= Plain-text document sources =

###

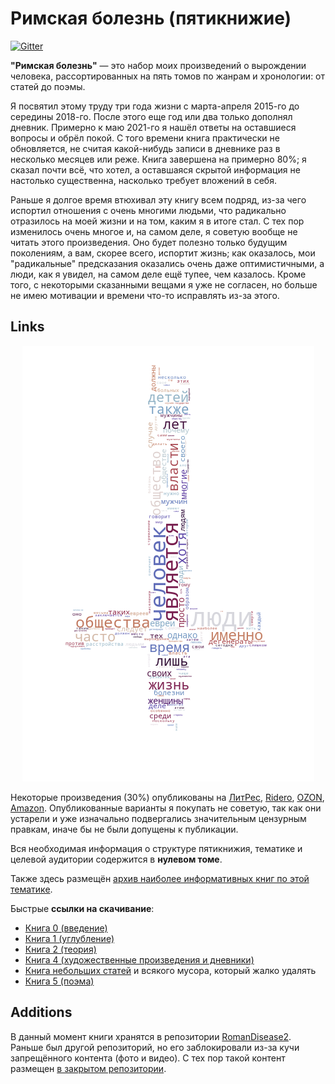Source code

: # Римская болезнь (пятикнижие)

[![Gitter](https://badges.gitter.im/RomanDisease/community.svg)](https://gitter.im/RomanDisease/community?utm_source=badge&utm_medium=badge&utm_campaign=pr-badge)

**"Римская болезнь"** — это набор моих произведений о вырождении человека, рассортированных на пять томов по жанрам и хронологии: от статей до поэмы.

Я посвятил этому труду три года жизни с марта-апреля 2015-го до середины 2018-го. После этого еще год или два только дополнял дневник. Примерно к маю 2021-го я нашёл ответы на оставшиеся вопросы и обрёл покой. С того времени книга практически не обновляется, не считая какой-нибудь записи в дневнике раз в несколько месяцев или реже. Книга завершена на примерно 80%; я сказал почти всё, что хотел, а оставшаяся скрытой информация не настолько существенна, насколько требует вложений в себя.

Раньше я долгое время втюхивал эту книгу всем подряд, из-за чего испортил отношения с очень многими людьми, что радикально отразилось на моей жизни и на том, каким я в итоге стал. С тех пор изменилось очень многое и, на самом деле, я советую вообще не читать этого произведения. Оно будет полезно только будущим поколениям, а вам, скорее всего, испортит жизнь; как оказалось, мои "радикальные" предсказания оказались очень даже оптимистичными, а люди, как я увидел, на самом деле ещё тупее, чем казалось. Кроме того, с некоторыми сказанными вещами я уже не согласен, но больше не имею мотивации и времени что-то исправлять из-за этого. 

## Links

<p align="center">
  <img src="https://github.com/PasaOpasen/RomanDisease2/blob/main/Statistics/wordcloud/cloud.png" />
</p>


Некоторые произведения (30%) опубликованы на [ЛитРес](https://www.litres.ru/demetriy-paskal/), [Ridero](https://ridero.ru/books/catalog/?author=Деметрий+Паскаль), [OZON](https://www.ozon.ru/category/knigi-16500/?from_global=true&text=Деметрий+Паскаль), [Amazon](https://www.amazon.com/s?i=digital-text&rh=p_27%3AПаскаль+Деметрий&s=relevancerank&text=Паскаль+Деметрий&ref=dp_byline_sr_ebooks_1). Опубликованные варианты я покупать не советую, так как они устарели и уже изначально подвергались значительным цензурным правкам, иначе бы не были допущены к публикации.

Вся необходимая информация о структуре пятикнижия, тематике и целевой аудитории содержится в **нулевом томе**.

Также здесь размещён [архив наиболее информативных книг по этой тематике](https://github.com/PasaOpasen/RomanDisease/tree/master/ДЕГЕНЕРАЛОГИЯ%20И%20СВЯЗАННОЕ%20С%20НЕЙ).

Быстрые **ссылки на скачивание**:
* [Книга 0 (введение)](https://github.com/PasaOpasen/RomanDisease2/raw/main/0-%D0%A0%D0%B8%D0%BC%D1%81%D0%BA%D0%B0%D1%8F%20%D0%B1%D0%BE%D0%BB%D1%A3%D0%B7%D0%BD%D1%8C.%20%D0%9A%D0%9D%D0%98%D0%93%D0%90%20%D0%9D%D0%9E%D0%9B%D0%AC.pdf)
* [Книга 1 (углубление)](https://github.com/PasaOpasen/RomanDisease2/raw/main/1-%D0%A0%D0%B8%D0%BC%D1%81%D0%BA%D0%B0%D1%8F%20%D0%B1%D0%BE%D0%BB%D1%A3%D0%B7%D0%BD%D1%8C.%20%D0%9A%D0%9D%D0%98%D0%93%D0%90%20%D0%9F%D0%95%D0%A0%D0%92%D0%90%D0%AF.pdf)
* [Книга 2 (теория)](https://github.com/PasaOpasen/RomanDisease2/raw/main/2-%D0%A0%D0%B8%D0%BC%D1%81%D0%BA%D0%B0%D1%8F%20%D0%B1%D0%BE%D0%BB%D1%A3%D0%B7%D0%BD%D1%8C.%20%D0%9A%D0%9D%D0%98%D0%93%D0%90%20%D0%92%D0%A2%D0%9E%D0%A0%D0%90%D0%AF.pdf)
* [Книга 4 (художественные произведения и дневники)](https://github.com/PasaOpasen/RomanDisease2/raw/main/4-%D0%A0%D0%B8%D0%BC%D1%81%D0%BA%D0%B0%D1%8F%20%D0%B1%D0%BE%D0%BB%D1%A3%D0%B7%D0%BD%D1%8C.%20%D0%A7%D0%95%D0%A2%D0%92%D0%81%D0%A0%D0%A2%D0%90%D0%AF%20%D0%9A%D0%9D%D0%98%D0%93%D0%90.pdf)
* [Книга небольших статей](https://github.com/PasaOpasen/RomanDisease2/raw/main/5--%D0%A0%D0%B8%D0%BC%D1%81%D0%BA%D0%B0%D1%8F%20%D0%B1%D0%BE%D0%BB%D1%A3%D0%B7%D0%BD%D1%8C.%20%D0%9A%D0%9D%D0%98%D0%93%D0%90%20%D0%9C%D0%90%D0%A2%D0%95%D0%A0%D0%98%D0%90%D0%9B%D0%9E%D0%92.pdf) и всякого мусора, который жалко удалять
* [Книга 5 (поэма)](https://github.com/PasaOpasen/RomanDisease2/raw/main/5-%D0%A0%D0%B8%D0%BC%D1%81%D0%BA%D0%B0%D1%8F%20%D0%B1%D0%BE%D0%BB%D1%A3%D0%B7%D0%BD%D1%8C.%20%D0%9F%D0%AF%D0%A2%D0%90%D0%AF%20%D0%9A%D0%9D%D0%98%D0%93%D0%90.pdf)


## Additions

В данный момент книги хранятся в репозитории [RomanDisease2](https://github.com/PasaOpasen/RomanDisease2). Раньше был другой репозиторий, но его заблокировали из-за кучи запрещённого контента (фото и видео). С тех пор такой контент размещен [в закрытом репозитории](https://github.com/PasaOpasen/_RomanDisease).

###

= What you need to do =
For the word "тематике", tally the lines above that hold it and answer with the number alone.

= Answer section =
2